Lone Grove, Oklahoma – Mr. Sam Porter, director of the Baptist General Convention of Oklahoma (BGCO) was driving through this devastated southern Oklahoma community on Wednesday morning after a rare winter tornado ripped homes and businesses apart, turning local families’ lives upside down in its deadly wake. However, this was no coincidence. Mr. Porter had left Oklahoma City earlier that morning to mobilize the BGCO’s disaster relief effort. In coordination with local, state, and federal emergency officials, Mr. Porter requested BGCO volunteers set up their self-powered mobile cooking facility known as Unit 1, in the First Baptist Church of Lone Grove parking lot.
Unit 1, a self-contained commercial kitchen built on a semi-truck trailer, is capable of preparing up to 18,000 meals per day. Mr. Dan Fuller, zone leader for this area, explained that Unit 1 prepares hot meals from food supplied by the Red Cross, Salvation Army, FEMA, and private donors. After the BGCO volunteers prepare the food, in addition to their onsite serving line inside the First Baptist Church, individual meals and drinking water are disbursed to various relief organizations for distribution to the homeless victims, emergency personnel and volunteers working throughout the disaster area.
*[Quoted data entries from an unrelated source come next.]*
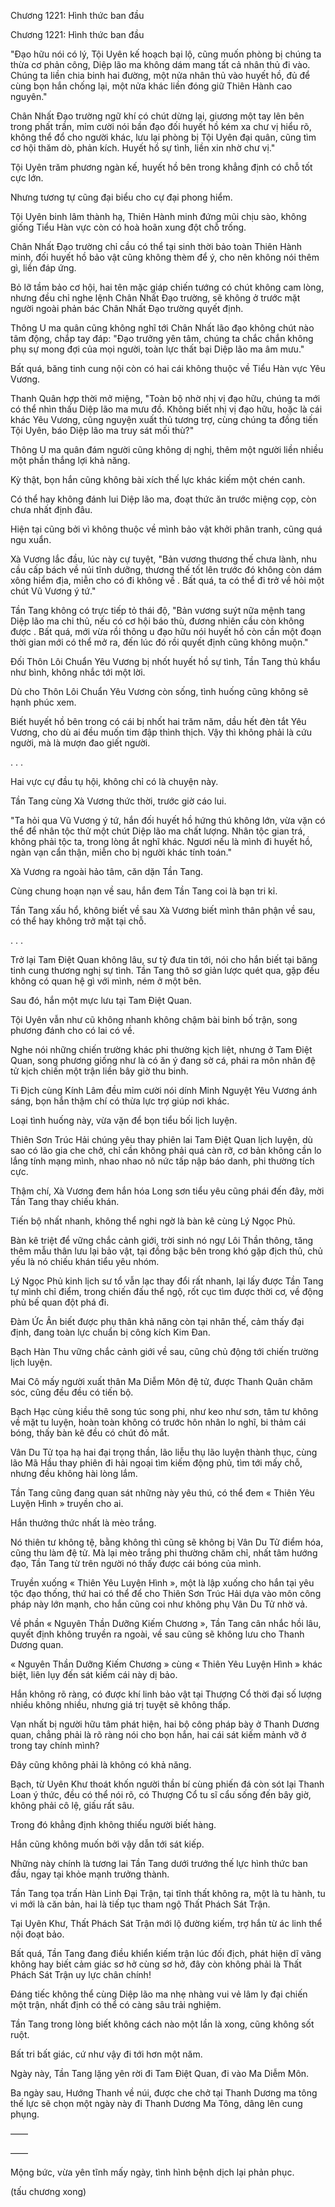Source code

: 




Chương 1221: Hình thức ban đầu


Chương 1221: Hình thức ban đầu

"Đạo hữu nói có lý, Tội Uyên kế hoạch bại lộ, cũng muốn phòng bị chúng ta thừa cơ phản công, Diệp lão ma không dám mang tất cả nhân thủ đi vào. Chúng ta liền chia binh hai đường, một nửa nhân thủ vào huyết hồ, đủ để cùng bọn hắn chống lại, một nửa khác liền đóng giữ Thiên Hành cao nguyên."

Chân Nhất Đạo trường ngữ khí có chút dừng lại, giương một tay lên bên trong phất trần, mỉm cười nói bần đạo đối huyết hồ kém xa chư vị hiểu rõ, không thể đổ cho người khác, lưu lại phòng bị Tội Uyên đại quân, cũng tìm cơ hội thăm dò, phản kích. Huyết hồ sự tình, liền xin nhờ chư vị."

Tội Uyên trăm phương ngàn kế, huyết hồ bên trong khẳng định có chỗ tốt cực lớn.

Nhưng tương tự cũng đại biểu cho cự đại phong hiểm.

Tội Uyên binh lâm thành hạ, Thiên Hành minh đứng mũi chịu sào, không giống Tiểu Hàn vực còn có hoà hoãn xung đột chỗ trống.

Chân Nhất Đạo trường chỉ cầu có thể tại sinh thời bảo toàn Thiên Hành minh, đối huyết hồ bảo vật cũng không thèm để ý, cho nên không nói thêm gì, liền đáp ứng.

Bỏ lỡ tầm bảo cơ hội, hai tên mặc giáp chiến tướng có chút không cam lòng, nhưng đều chỉ nghe lệnh Chân Nhất Đạo trường, sẽ không ở trước mặt người ngoài phản bác Chân Nhất Đạo trường quyết định.

Thông U ma quân cũng không nghĩ tới Chân Nhất lão đạo không chút nào tâm động, chắp tay đáp: "Đạo trưởng yên tâm, chúng ta chắc chắn không phụ sự mong đợi của mọi người, toàn lực thất bại Diệp lão ma âm mưu."

Bất quá, băng tinh cung nội còn có hai cái không thuộc về Tiểu Hàn vực Yêu Vương.

Thanh Quân hợp thời mở miệng, "Toàn bộ nhờ nhị vị đạo hữu, chúng ta mới có thể nhìn thấu Diệp lão ma mưu đồ. Không biết nhị vị đạo hữu, hoặc là cái khác Yêu Vương, cũng nguyện xuất thủ tương trợ, cùng chúng ta đồng tiến Tội Uyên, báo Diệp lão ma truy sát mối thù?"

Thông U ma quân đám người cũng không dị nghị, thêm một người liền nhiều một phần thắng lợi khả năng.

Kỳ thật, bọn hắn cũng không bài xích thế lực khác kiếm một chén canh.

Có thể hay không đánh lui Diệp lão ma, đoạt thức ăn trước miệng cọp, còn chưa nhất định đâu.

Hiện tại cũng bởi vì không thuộc về mình bảo vật khởi phân tranh, cũng quá ngu xuẩn.

Xà Vương lắc đầu, lúc này cự tuyệt, "Bản vương thương thế chưa lành, nhu cầu cấp bách về núi tĩnh dưỡng, thương thế tốt lên trước đó không còn dám xông hiểm địa, miễn cho có đi không về . Bất quá, ta có thể đi trở về hỏi một chút Vũ Vương ý tứ."

Tần Tang không có trực tiếp tỏ thái độ, "Bản vương suýt nữa mệnh tang Diệp lão ma chi thủ, nếu có cơ hội báo thù, đương nhiên cầu còn không được . Bất quá, mới vừa rồi thông u đạo hữu nói huyết hồ còn cần một đoạn thời gian mới có thể mở ra, đến lúc đó rồi quyết định cũng không muộn."

Đối Thôn Lôi Chuẩn Yêu Vương bị nhốt huyết hồ sự tình, Tần Tang thủ khẩu như bình, không nhắc tới một lời.

Dù cho Thôn Lôi Chuẩn Yêu Vương còn sống, tình huống cũng không sẽ hạnh phúc xem.

Biết huyết hồ bên trong có cái bị nhốt hai trăm năm, dầu hết đèn tắt Yêu Vương, cho dù ai đều muốn tim đập thình thịch. Vậy thì không phải là cứu người, mà là mượn đao giết người.

. . .

Hai vực cự đầu tụ hội, không chỉ có là chuyện này.

Tần Tang cùng Xà Vương thức thời, trước giờ cáo lui.

"Ta hỏi qua Vũ Vương ý tứ, hắn đối huyết hồ hứng thú không lớn, vừa vặn có thể để nhân tộc thử một chút Diệp lão ma chất lượng. Nhân tộc gian trá, không phải tộc ta, trong lòng ắt nghĩ khác. Ngươi nếu là mình đi huyết hồ, ngàn vạn cẩn thận, miễn cho bị người khác tính toán."

Xà Vương ra ngoài hảo tâm, căn dặn Tần Tang.

Cùng chung hoạn nạn về sau, hắn đem Tần Tang coi là bạn tri kỉ.

Tần Tang xấu hổ, không biết về sau Xà Vương biết mình thân phận về sau, có thể hay không trở mặt tại chỗ.

. . .

Trở lại Tam Điệt Quan không lâu, sư tỷ đưa tin tới, nói cho hắn biết tại băng tinh cung thương nghị sự tình. Tần Tang thô sơ giản lược quét qua, gặp đều không có quan hệ gì với mình, ném ở một bên.

Sau đó, hắn một mực lưu tại Tam Điệt Quan.

Tội Uyên vẫn như cũ không nhanh không chậm bài binh bố trận, song phương đánh cho có lai có về.

Nghe nói những chiến trường khác phi thường kịch liệt, nhưng ở Tam Điệt Quan, song phương giống như là có ăn ý đang sờ cá, phái ra môn nhân đệ tử kịch chiến một trận liền bây giờ thu binh.

Ti Địch cùng Kính Lâm đều mỉm cười nói dính Minh Nguyệt Yêu Vương ánh sáng, bọn hắn thậm chí có thừa lực trợ giúp nơi khác.

Loại tình huống này, vừa vặn để bọn tiểu bối lịch luyện.

Thiên Sơn Trúc Hải chúng yêu thay phiên lai Tam Điệt Quan lịch luyện, dù sao có lão gia che chở, chỉ cần không phải quá càn rỡ, cơ bản không cần lo lắng tính mạng mình, nhao nhao nô nức tấp nập báo danh, phi thường tích cực.

Thậm chí, Xà Vương đem hắn hóa Long sơn tiểu yêu cũng phái đến đây, mời Tần Tang thay chiếu khán.

Tiến bộ nhất nhanh, không thể nghi ngờ là bàn kê cùng Lý Ngọc Phủ.

Bàn kê triệt để vững chắc cảnh giới, trời sinh nó ngự Lôi Thần thông, tăng thêm mẫu thân lưu lại bảo vật, tại đồng bậc bên trong khó gặp địch thủ, chủ yếu là nó chiếu khán tiểu yêu nhóm.

Lý Ngọc Phủ kinh lịch sư tổ vẫn lạc thay đổi rất nhanh, lại lấy được Tần Tang tự mình chỉ điểm, trong chiến đấu thể ngộ, rốt cục tìm được thời cơ, về động phủ bế quan đột phá đi.

Đàm Ức Ân biết được phụ thân khả năng còn tại nhân thế, cảm thấy đại định, đang toàn lực chuẩn bị công kích Kim Đan.

Bạch Hàn Thu vững chắc cảnh giới về sau, cũng chủ động tới chiến trường lịch luyện.

Mai Cô mấy người xuất thân Ma Diễm Môn đệ tử, được Thanh Quân chăm sóc, cũng đều đều có tiến bộ.

Bạch Hạc cùng kiều thê song túc song phi, như keo như sơn, tâm tư không về mặt tu luyện, hoàn toàn không có trước hôn nhân lo nghĩ, bi thảm cái bóng, thấy bàn kê đều có chút đỏ mắt.

Vân Du Tử tọa hạ hai đại trọng thần, lão liễu thụ lão luyện thành thục, cùng lão Mã Hầu thay phiên đi hải ngoại tìm kiếm động phủ, tìm tới mấy chỗ, nhưng đều không hài lòng lắm.

Tần Tang cũng đang quan sát những này yêu thú, có thể đem « Thiên Yêu Luyện Hình » truyền cho ai.

Hắn thưởng thức nhất là mèo trắng.

Nó thiên tư không tệ, bằng không thì cũng sẽ không bị Vân Du Tử điểm hóa, cũng thu làm đệ tử. Mà lại mèo trắng phi thường chăm chỉ, nhất tâm hướng đạo, Tần Tang từ trên người nó thấy được cái bóng của mình.

Truyền xuống « Thiên Yêu Luyện Hình », một là lập xuống cho hắn tại yêu tộc đạo thống, thứ hai có thể để cho Thiên Sơn Trúc Hải dựa vào môn công pháp này lớn mạnh, cho hắn cũng coi như không phụ Vân Du Tử nhờ vả.

Về phần « Nguyên Thần Dưỡng Kiếm Chương », Tần Tang cân nhắc hồi lâu, quyết định không truyền ra ngoài, về sau cũng sẽ không lưu cho Thanh Dương quan.

« Nguyên Thần Dưỡng Kiếm Chương » cùng « Thiên Yêu Luyện Hình » khác biệt, liên lụy đến sát kiếm cái này dị bảo.

Hắn không rõ ràng, có được khí linh bảo vật tại Thượng Cổ thời đại số lượng nhiều không nhiều, nhưng giá trị tuyệt sẽ không thấp.

Vạn nhất bị người hữu tâm phát hiện, hai bộ công pháp bày ở Thanh Dương quan, chẳng phải là rõ ràng nói cho bọn hắn, hai cái sát kiếm mảnh vỡ ở trong tay chính mình?

Đây cũng không phải là không có khả năng.

Bạch, từ Uyên Khư thoát khốn người thần bí cùng phiến đá còn sót lại Thanh Loan ý thức, đều có thể nói rõ, có Thượng Cổ tu sĩ cẩu sống đến bây giờ, không phải cô lệ, giấu rất sâu.

Trong đó khẳng định không thiếu người biết hàng.

Hắn cũng không muốn bởi vậy dẫn tới sát kiếp.

Những này chính là tương lai Tần Tang dưới trướng thế lực hình thức ban đầu, ngay tại khỏe mạnh trưởng thành.

Tần Tang tọa trấn Hàn Linh Đại Trận, tại tĩnh thất không ra, một là tu hành, tu vi mới là căn bản, hai là tiếp tục tham ngộ Thất Phách Sát Trận.

Tại Uyên Khư, Thất Phách Sát Trận mới lộ đường kiếm, trợ hắn từ ác linh thể nội đoạt bảo.

Bất quá, Tần Tang đang điều khiển kiếm trận lúc đối địch, phát hiện dĩ vãng không hay biết cảm giác sơ hở cùng sơ hở, đây còn không phải là Thất Phách Sát Trận uy lực chân chính!

Đáng tiếc không thể cùng Diệp lão ma nhẹ nhàng vui vẻ lâm ly đại chiến một trận, nhất định có thể có càng sâu trải nghiệm.

Tần Tang trong lòng biết không cách nào một lần là xong, cũng không sốt ruột.

Bất tri bất giác, cứ như vậy đi tới hơn một năm.

Ngày này, Tần Tang lặng yên rời đi Tam Điệt Quan, đi vào Ma Diễm Môn.

Ba ngày sau, Hướng Thanh về núi, được che chở tại Thanh Dương ma tông thế lực sẽ chọn một ngày này đi Thanh Dương Ma Tông, dâng lên cung phụng.

——

——

Mộng bức, vừa yên tĩnh mấy ngày, tình hình bệnh dịch lại phản phục.

(tấu chương xong)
Over the noise of electric generators and busy kitchen personnel, Mr. Fuller stated the BGCO also owned approximately 20 smaller trailers with a 2,000 meal per day serving capacity that was available to be utilized around the state and nation for disaster relief. Desiring to provide essential services beyond food preparation, BGCO volunteers also form chainsaw crews, cleanup crews, and provide childcare. In some cases, these volunteer crews remain long after the remote food preparation trailers are needed. The BGCO also provides portable showers on trailers with clothes washer and dryer facilities for both volunteers and disaster victims. After visiting with Mr. Fuller and seeing the BGCO volunteers’ relief effort, I was inspired by their dedication.
The previous night’s tornado had also damaged AT&T’s cellular tower, so I continued towards Ardmore to use my AT&T wireless Internet service. As I drove, I noticed the Oklahoma National Guard, Oklahoma Highway Patrol and Lone Grove City Police providing traffic control services. OG&E and State Farm Insurance employees were erecting temporary tents to better serve their customers. Red Cross and the Salvation Army had their mobile disaster relief units present. Local carpenters and roofers were already working diligently to repair storm damage as quickly as possible. Telco Systems employees were hard at work replacing downed telephone lines. OG&E trucks were literally, everywhere. Remarkably, trucks loaded with sheetrock, lumber, and shingles were already delivering construction materials. Pickup trucks with construction workers and ladders could be seen in route to repair damaged homes and buildings.
As I passed by the Lone Grove branch of the American National Bank with their enormous Stars and Stripes flying unfurled in a northerly breeze, I got goose bumps all over me. Overwhelmed with pride to be an Oklahoman and an American, it struck me. When the chips are down, our humanity rises to the occasion. Although I would never have thought it possible, there WAS a silver lining in this terrible tragedy. The human spirit is awesome.